By Beth Hillerns
We want all of our children to be successful in school. As a parent, I want that for my own children. As a teacher, I know the parents and families I work with want that for their children. Minnesota Gov. Mark Dayton’s proposed budget, along with two bills recently introduced in the State House (HF105 and HF821), would help our state’s students reach that goal by providing funding for all-day, every-day kindergarten.
As committed as parents are to their children, some students don’t enter school with the tools they need to be successful in the classroom. They may not have the exposure to language and literacy that children in homes with highly educated parents have. One thing we can do to counteract their lack of readiness is to provide students with a literacy-rich environment in preschool and kindergarten. And while pre-school programs are important, Minnesota needs to start by fully funding all-day, every-day kindergarten.
Currently, our districts are only reimbursed for a half day of kindergarten. This lack of funding means that districts generally have three options: 1) offer only half-day kindergarten (or full-day, every-other-day kindergarten); 2) offer full-day kindergarten but use part of the general-education fund to pay for it; or 3) offer both full-day and half-time kindergarten and charge for the second half of a full-day program.
All of these are problematic and only serve to perpetuate the achievement gap. Many districts in high-poverty areas choose to offer full-day kindergarten at no charge to parents, but they are reimbursed by the state for only about half of the cost. Imagine what they could do if the state fully funded kindergarten and they could reallocate those funds.
Five years ago when my son was four, we began looking at kindergarten programs and found that the district we lived in would charge us for a full-day program. Yet, even if we were willing to pay for it, there was no guarantee of admittance. All parents who willing to pay the fee were entered into a lottery, making the fee and the lottery barriers to educational opportunity and steeping the system in inequality.
As a working mother, I wanted my child in a high-quality, full-day kindergarten program. To make that happen, I ended up driving him 30 miles away to a district where we didn’t live. The long car ride through traffic to a place without his neighborhood friends was difficult, but I believe the academic and social benefits of the full-day kindergarten program were worth it.

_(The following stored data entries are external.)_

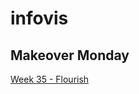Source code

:# infovis

## Makeover Monday

[Week 35 - Flourish](https://theoglordcr.github.io/infovis/MomW35.html)
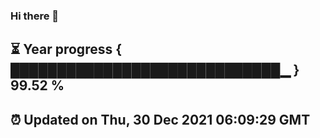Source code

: ### Hi there 👋
⏳ Year progress { █████████████████████████████▁ } 99.52 %
---
⏰ Updated on Thu, 30 Dec 2021 06:09:29 GMT
---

Full-day kindergarten options should be the norm for all students. According to the Children’s Defense Fund, full-day kindergarten has numerous benefits, including better attendance, higher academic achievement, enhanced behavioral and social development, and an easier transition to first grade. Minnesota can and should provide those benefits to its students.
Most of us think of the K-12 experience as beginning at age 5, but the truth is it begins in unequal opportunity without a full-day experience for every child. We need our legislators to take another step towards equal educational opportunity: Fully fund all-day, every-day kindergarten for all students.
Beth Hillerns teaches Title I at East Central Elementary School near Sandstone, Minn. She has taught for the past 10 years in urban, suburban, and rural schools in Texas and Minnesota.